Leave the pictures out while you restate every entry below word for word.
━━━ INPUT MATERIAL
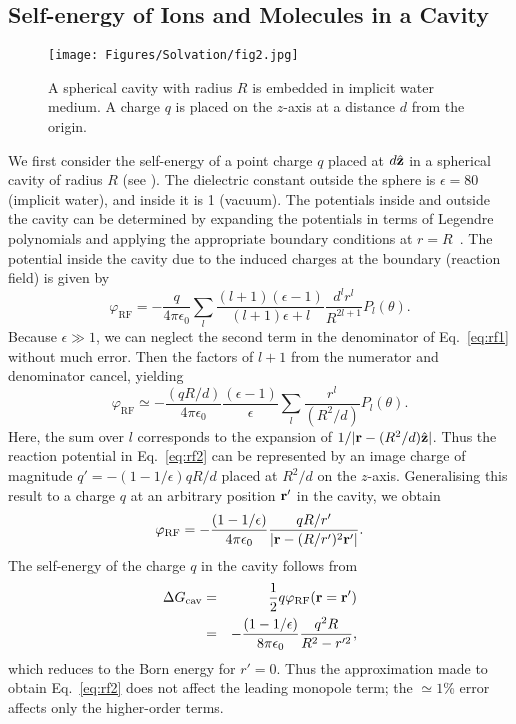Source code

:\subsection{Self-energy of Ions and Molecules in a Cavity}
\begin{figure}[b!]
\centering
\texttt{[image: Figures/Solvation/fig2.jpg]}
\caption{A spherical cavity with radius $R$ is embedded in implicit 
         water medium. A charge $q$ is placed on the $z$-axis at a 
         distance $d$ from the origin.}
\label{solv:fig2}
\end{figure}

We first consider the self-energy of a point charge $q$ placed at $d \hat{\bf z}$ in a spherical cavity 
of radius $R$ (see ). The dielectric constant outside the sphere is $\epsilon=80$ 
(implicit water), and inside it is 1 (vacuum). The potentials inside and outside the cavity can be 
determined by expanding the potentials in terms of Legendre polynomials and applying the appropriate 
boundary conditions at $r=R$~\cite{Jackson1999}. The potential inside the cavity due to the induced 
charges at the boundary (reaction field) is given by
\begin{equation}
\varphi_{\text{RF}} = 
-\frac{q}{4\pi\epsilon_0}\sum_{l}\frac{(l+1)(\epsilon-1)}
{(l+1)\epsilon+l } \frac{d^l r^l}{R^{2l+1}}P_{l}(\theta).
\label{eq:rf1}
\end{equation}
Because $\epsilon \gg 1$, we can neglect the second term in the denominator of Eq.~\eqref{eq:rf1} 
without much error. Then the factors of $l+1$ from the numerator and denominator cancel, yielding
\begin{equation}
\varphi_{\text{RF}} \simeq 
-\frac{(qR/d)}{4\pi\epsilon_0}\frac{(\epsilon-1)}{\epsilon}
\sum_{l}\frac{r^l}{(R^2/d)}P_{l}(\theta).
\label{eq:rf2}
\end{equation}
Here, the sum over $l$ corresponds to the expansion of $1/|{\bf r} -(R^2/d)\hat{\bf z}|$. Thus the 
reaction potential in Eq.~\eqref{eq:rf2} can be represented by an image charge of magnitude 
$q'=-(1-1/\epsilon)qR/d$ placed at $R^2/d$ on the $z$-axis. Generalising this result to a charge $q$ 
at an arbitrary position ${\bf r'}$ in the cavity, we obtain
\begin{equation}
\varphi_{\text{RF}} = -\frac{(1-1/\epsilon)}{4\pi\epsilon_0} \frac{qR/r'}
{|{\bf r}-(R/r')^2{\bf r'}|}.
\label{eq:rf3}
\end{equation}
The self-energy of the charge $q$ in the cavity follows from 
\begin{eqnarray}
\Delta G_{\text{cav}} &=& \frac{1}{2}q\varphi_{\text{RF}}({\bf r}={\bf r'})
\nonumber\\
&=& 
-\frac{(1-1/\epsilon)}{8\pi\epsilon_{0}} \frac{q^2R}{R^2 - r'^2},
\label{eq:ise}
\end{eqnarray}
which reduces to the Born energy for $r'=0$. Thus the approximation made to obtain Eq.~\eqref{eq:rf2} 
does not affect the leading monopole term; the  $\simeq 1$\% error affects only the higher-order terms.

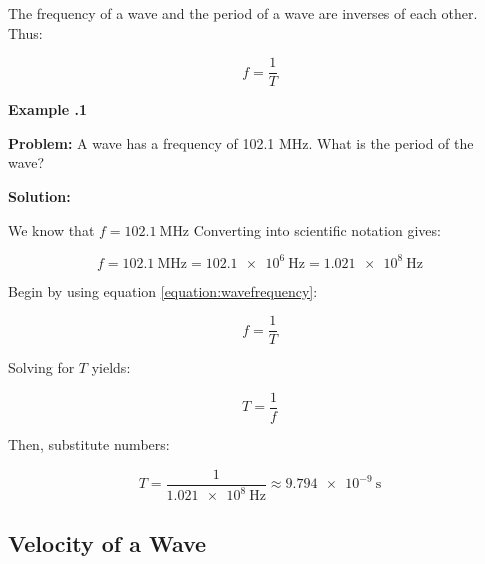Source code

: 	\newpage
	
	The frequency of a wave and the period of a wave are inverses of each other.  Thus:
	
	
	\begin{mdframed}[backgroundcolor=orange!20!white]
		\begin{equation}
		f = \frac{1}{T}
		\label{equation:wavefrequency}
		\end{equation}
	\end{mdframed}	
	
	
	
	\begin{mdframed}[backgroundcolor=blue!10!white]
		\begin{center}
			
			
			\textbf{Example \thesection.1}	
		\end{center}
		
		\textbf{Problem: }A wave has a frequency of 102.1 MHz.  What is the period of the wave?
		\vspace{0.1in}
		
		\textbf{Solution:} 
		
		We know that $f = \SI{102.1}{\mega\hertz} $ Converting into scientific notation gives:
		 
		 	
		 \begin{equation*}
		 f = \SI{102.1}{\mega\hertz} = \SI{102.1e6}{\hertz} = \boxed{ \SI{1.021e8}{\hertz}}
		 \end{equation*}
		 
		
		Begin by using equation \ref{equation:wavefrequency}:
		
		
		\begin{equation*}
		f = \frac{1}{T}
		\end{equation*}
		
		Solving for $T$ yields:
		
		\begin{equation*}
			T = \frac{1}{f}
		\end{equation*}		
		
		Then, substitute numbers: 
		
		\begin{equation*}
		T = \frac{1}{\SI{1.021e8}{\hertz}} \approx \boxed{\SI{9.794e-9}{\s}}
		\end{equation*}		
		
	\end{mdframed}
	
	\subsection{Velocity of a Wave}  
	

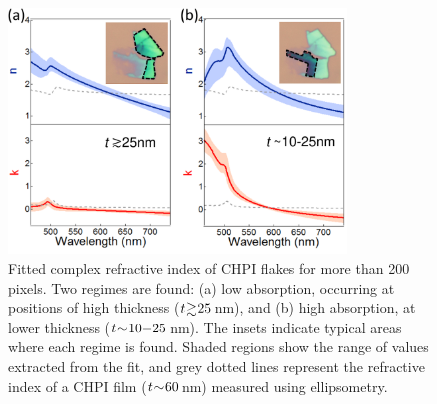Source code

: \begin{figure}[h!]
\centering
\includegraphics[width=0.8\textwidth]{Fig4}
\caption[Fitted complex refractive index of CHPI flakes for more than 200 pixels. Two regimes are found: (a) low absorption, occurring at positions of high thickness ($t\negmedspace\gtrsim\negmedspace25$\,nm), and (b) high absorption, at lower thickness ($t\negmedspace\sim\negmedspace10\negmedspace-\negmedspace25$\,nm).]{Fitted complex refractive index of CHPI flakes for more than 200 pixels. Two regimes are found: (a) low absorption, occurring at positions of high thickness ($t\negmedspace\gtrsim\negmedspace25$\,nm), and (b) high absorption, at lower thickness ($t\negmedspace\sim\negmedspace10\negmedspace-\negmedspace25$\,nm). The insets indicate typical areas where each regime is found. Shaded regions show the range of values extracted from the fit, and grey dotted lines represent the refractive index of a CHPI film ($t\negmedspace\sim\negmedspace60$\,nm) measured using ellipsometry.}
\label{5Fig4}
\end{figure}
━━━━━━
> [ANSWER FOR THE TASK]:
Source code

:\subsection{Self-energy of Ions and Molecules in a Cavity}
\begin{figure}[b!]
\centering
\texttt{[image: Figures/Solvation/fig2.jpg]}
\caption{A spherical cavity with radius $R$ is embedded in implicit 
         water medium. A charge $q$ is placed on the $z$-axis at a 
         distance $d$ from the origin.}
\label{solv:fig2}
\end{figure}

We first consider the self-energy of a point charge $q$ placed at $d \hat{\bf z}$ in a spherical cavity 
of radius $R$ (see ). The dielectric constant outside the sphere is $\epsilon=80$ 
(implicit water), and inside it is 1 (vacuum). The potentials inside and outside the cavity can be 
determined by expanding the potentials in terms of Legendre polynomials and applying the appropriate 
boundary conditions at $r=R$~\cite{Jackson1999}. The potential inside the cavity due to the induced 
charges at the boundary (reaction field) is given by
\begin{equation}
\varphi_{\text{RF}} = 
-\frac{q}{4\pi\epsilon_0}\sum_{l}\frac{(l+1)(\epsilon-1)}
{(l+1)\epsilon+l } \frac{d^l r^l}{R^{2l+1}}P_{l}(\theta).
\label{eq:rf1}
\end{equation}
Because $\epsilon \gg 1$, we can neglect the second term in the denominator of Eq.~\eqref{eq:rf1} 
without much error. Then the factors of $l+1$ from the numerator and denominator cancel, yielding
\begin{equation}
\varphi_{\text{RF}} \simeq 
-\frac{(qR/d)}{4\pi\epsilon_0}\frac{(\epsilon-1)}{\epsilon}
\sum_{l}\frac{r^l}{(R^2/d)}P_{l}(\theta).
\label{eq:rf2}
\end{equation}
Here, the sum over $l$ corresponds to the expansion of $1/|{\bf r} -(R^2/d)\hat{\bf z}|$. Thus the 
reaction potential in Eq.~\eqref{eq:rf2} can be represented by an image charge of magnitude 
$q'=-(1-1/\epsilon)qR/d$ placed at $R^2/d$ on the $z$-axis. Generalising this result to a charge $q$ 
at an arbitrary position ${\bf r'}$ in the cavity, we obtain
\begin{equation}
\varphi_{\text{RF}} = -\frac{(1-1/\epsilon)}{4\pi\epsilon_0} \frac{qR/r'}
{|{\bf r}-(R/r')^2{\bf r'}|}.
\label{eq:rf3}
\end{equation}
The self-energy of the charge $q$ in the cavity follows from 
\begin{eqnarray}
\Delta G_{\text{cav}} &=& \frac{1}{2}q\varphi_{\text{RF}}({\bf r}={\bf r'})
\nonumber\\
&=& 
-\frac{(1-1/\epsilon)}{8\pi\epsilon_{0}} \frac{q^2R}{R^2 - r'^2},
\label{eq:ise}
\end{eqnarray}
which reduces to the Born energy for $r'=0$. Thus the approximation made to obtain Eq.~\eqref{eq:rf2} 
does not affect the leading monopole term; the  $\simeq 1$\% error affects only the higher-order terms.

Source code

: 	\newpage
	
	The frequency of a wave and the period of a wave are inverses of each other.  Thus:
	
	
	\begin{mdframed}[backgroundcolor=orange!20!white]
		\begin{equation}
		f = \frac{1}{T}
		\label{equation:wavefrequency}
		\end{equation}
	\end{mdframed}	
	
	
	
	\begin{mdframed}[backgroundcolor=blue!10!white]
		\begin{center}
			
			
			\textbf{Example \thesection.1}	
		\end{center}
		
		\textbf{Problem: }A wave has a frequency of 102.1 MHz.  What is the period of the wave?
		\vspace{0.1in}
		
		\textbf{Solution:} 
		
		We know that $f = \SI{102.1}{\mega\hertz} $ Converting into scientific notation gives:
		 
		 	
		 \begin{equation*}
		 f = \SI{102.1}{\mega\hertz} = \SI{102.1e6}{\hertz} = \boxed{ \SI{1.021e8}{\hertz}}
		 \end{equation*}
		 
		
		Begin by using equation \ref{equation:wavefrequency}:
		
		
		\begin{equation*}
		f = \frac{1}{T}
		\end{equation*}
		
		Solving for $T$ yields:
		
		\begin{equation*}
			T = \frac{1}{f}
		\end{equation*}		
		
		Then, substitute numbers: 
		
		\begin{equation*}
		T = \frac{1}{\SI{1.021e8}{\hertz}} \approx \boxed{\SI{9.794e-9}{\s}}
		\end{equation*}		
		
	\end{mdframed}
	
	\subsection{Velocity of a Wave}  
	

Source code

: \begin{figure}[h!]
\centering
\includegraphics[width=0.8\textwidth]{Fig4}
\caption[Fitted complex refractive index of CHPI flakes for more than 200 pixels. Two regimes are found: (a) low absorption, occurring at positions of high thickness ($t\negmedspace\gtrsim\negmedspace25$\,nm), and (b) high absorption, at lower thickness ($t\negmedspace\sim\negmedspace10\negmedspace-\negmedspace25$\,nm).]{Fitted complex refractive index of CHPI flakes for more than 200 pixels. Two regimes are found: (a) low absorption, occurring at positions of high thickness ($t\negmedspace\gtrsim\negmedspace25$\,nm), and (b) high absorption, at lower thickness ($t\negmedspace\sim\negmedspace10\negmedspace-\negmedspace25$\,nm). The insets indicate typical areas where each regime is found. Shaded regions show the range of values extracted from the fit, and grey dotted lines represent the refractive index of a CHPI film ($t\negmedspace\sim\negmedspace60$\,nm) measured using ellipsometry.}
\label{5Fig4}
\end{figure}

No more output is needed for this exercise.